Dataset items
● ● ● ●

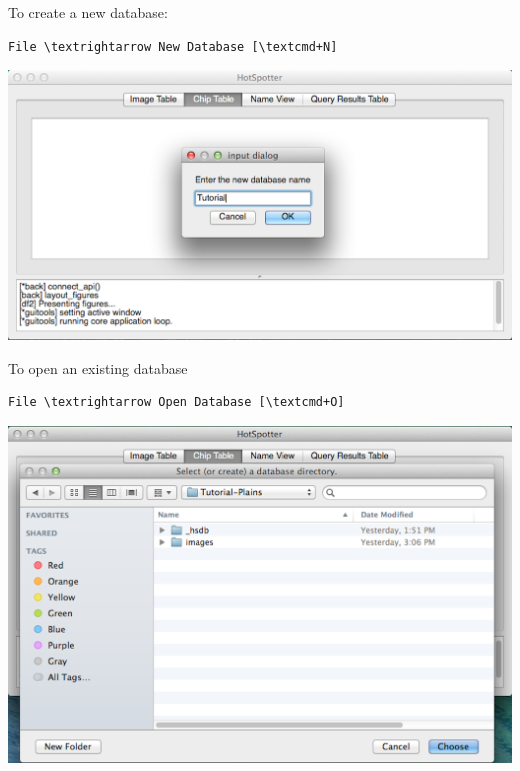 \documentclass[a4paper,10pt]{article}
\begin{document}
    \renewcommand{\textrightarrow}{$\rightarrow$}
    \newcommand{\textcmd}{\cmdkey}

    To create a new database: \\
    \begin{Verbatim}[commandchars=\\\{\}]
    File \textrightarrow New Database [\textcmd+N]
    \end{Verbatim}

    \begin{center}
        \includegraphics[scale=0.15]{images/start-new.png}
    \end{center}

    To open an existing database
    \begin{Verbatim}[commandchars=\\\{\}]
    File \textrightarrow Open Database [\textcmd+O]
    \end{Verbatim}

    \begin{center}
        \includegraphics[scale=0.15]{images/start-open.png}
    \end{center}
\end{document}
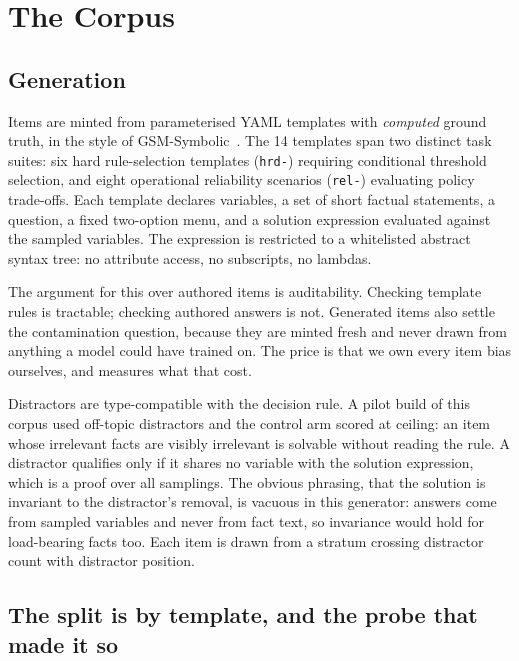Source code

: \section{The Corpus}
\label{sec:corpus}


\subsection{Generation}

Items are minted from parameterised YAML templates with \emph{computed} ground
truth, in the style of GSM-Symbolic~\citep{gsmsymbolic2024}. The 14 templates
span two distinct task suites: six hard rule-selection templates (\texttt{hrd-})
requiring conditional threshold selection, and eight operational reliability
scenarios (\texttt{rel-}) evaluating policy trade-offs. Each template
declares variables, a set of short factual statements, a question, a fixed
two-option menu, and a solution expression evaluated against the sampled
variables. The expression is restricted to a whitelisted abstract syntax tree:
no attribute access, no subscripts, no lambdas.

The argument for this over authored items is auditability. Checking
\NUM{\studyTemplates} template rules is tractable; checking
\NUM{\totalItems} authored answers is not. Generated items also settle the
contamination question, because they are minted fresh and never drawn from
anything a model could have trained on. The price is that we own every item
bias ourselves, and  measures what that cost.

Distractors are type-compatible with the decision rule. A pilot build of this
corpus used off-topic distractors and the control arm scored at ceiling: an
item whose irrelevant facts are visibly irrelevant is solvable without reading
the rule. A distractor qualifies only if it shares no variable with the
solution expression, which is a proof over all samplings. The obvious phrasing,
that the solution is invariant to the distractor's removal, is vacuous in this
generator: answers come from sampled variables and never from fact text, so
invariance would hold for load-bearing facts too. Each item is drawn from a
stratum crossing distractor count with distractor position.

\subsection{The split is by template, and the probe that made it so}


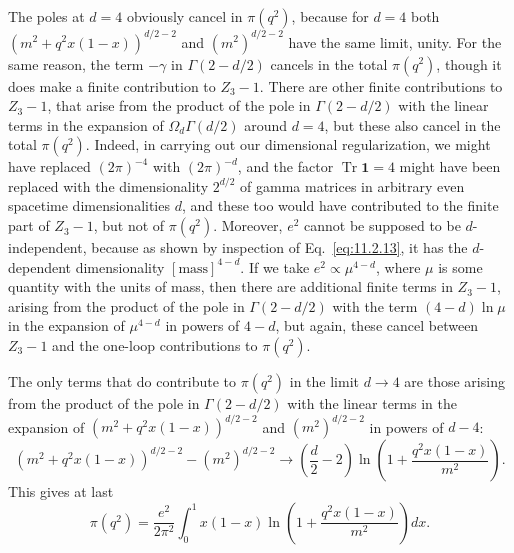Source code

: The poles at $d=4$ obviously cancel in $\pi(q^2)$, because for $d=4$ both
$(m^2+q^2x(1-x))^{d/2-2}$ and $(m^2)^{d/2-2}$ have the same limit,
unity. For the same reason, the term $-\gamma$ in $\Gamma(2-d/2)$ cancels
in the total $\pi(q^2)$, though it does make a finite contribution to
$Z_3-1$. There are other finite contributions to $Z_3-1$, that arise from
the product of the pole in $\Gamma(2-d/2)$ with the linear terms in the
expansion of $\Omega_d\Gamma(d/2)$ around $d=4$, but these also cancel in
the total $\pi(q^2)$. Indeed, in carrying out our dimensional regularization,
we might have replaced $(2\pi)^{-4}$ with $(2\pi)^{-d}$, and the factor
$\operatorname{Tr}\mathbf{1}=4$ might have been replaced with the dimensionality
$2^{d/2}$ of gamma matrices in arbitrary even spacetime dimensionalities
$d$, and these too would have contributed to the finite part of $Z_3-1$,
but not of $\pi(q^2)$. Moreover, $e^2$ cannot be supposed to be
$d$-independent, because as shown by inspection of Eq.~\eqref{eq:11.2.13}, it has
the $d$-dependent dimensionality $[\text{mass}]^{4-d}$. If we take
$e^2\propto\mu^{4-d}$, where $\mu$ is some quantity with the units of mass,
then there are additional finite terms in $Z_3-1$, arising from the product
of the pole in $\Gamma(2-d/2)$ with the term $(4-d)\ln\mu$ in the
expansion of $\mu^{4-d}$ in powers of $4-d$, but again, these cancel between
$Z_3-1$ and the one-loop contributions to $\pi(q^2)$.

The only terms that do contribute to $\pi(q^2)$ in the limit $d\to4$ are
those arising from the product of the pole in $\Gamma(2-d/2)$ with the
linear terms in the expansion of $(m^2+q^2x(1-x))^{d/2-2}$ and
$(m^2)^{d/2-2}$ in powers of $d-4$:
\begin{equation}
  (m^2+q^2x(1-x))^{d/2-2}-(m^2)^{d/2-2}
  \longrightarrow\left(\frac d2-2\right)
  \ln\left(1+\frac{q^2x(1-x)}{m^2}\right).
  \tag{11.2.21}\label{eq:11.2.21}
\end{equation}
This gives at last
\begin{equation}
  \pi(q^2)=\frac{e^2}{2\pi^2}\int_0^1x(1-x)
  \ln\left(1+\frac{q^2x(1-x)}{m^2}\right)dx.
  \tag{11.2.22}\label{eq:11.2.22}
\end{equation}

● ● ● ●

AIM OF THE EXERCISE -
Copy out each line of the records where the string "have" appears.

TASK RESPONSE -
anything a model could have trained on. The price is that we own every item
$(m^2+q^2x(1-x))^{d/2-2}$ and $(m^2)^{d/2-2}$ have the same limit,
we might have replaced $(2\pi)^{-4}$ with $(2\pi)^{-d}$, and the factor
$\operatorname{Tr}\mathbf{1}=4$ might have been replaced with the dimensionality
$d$, and these too would have contributed to the finite part of $Z_3-1$,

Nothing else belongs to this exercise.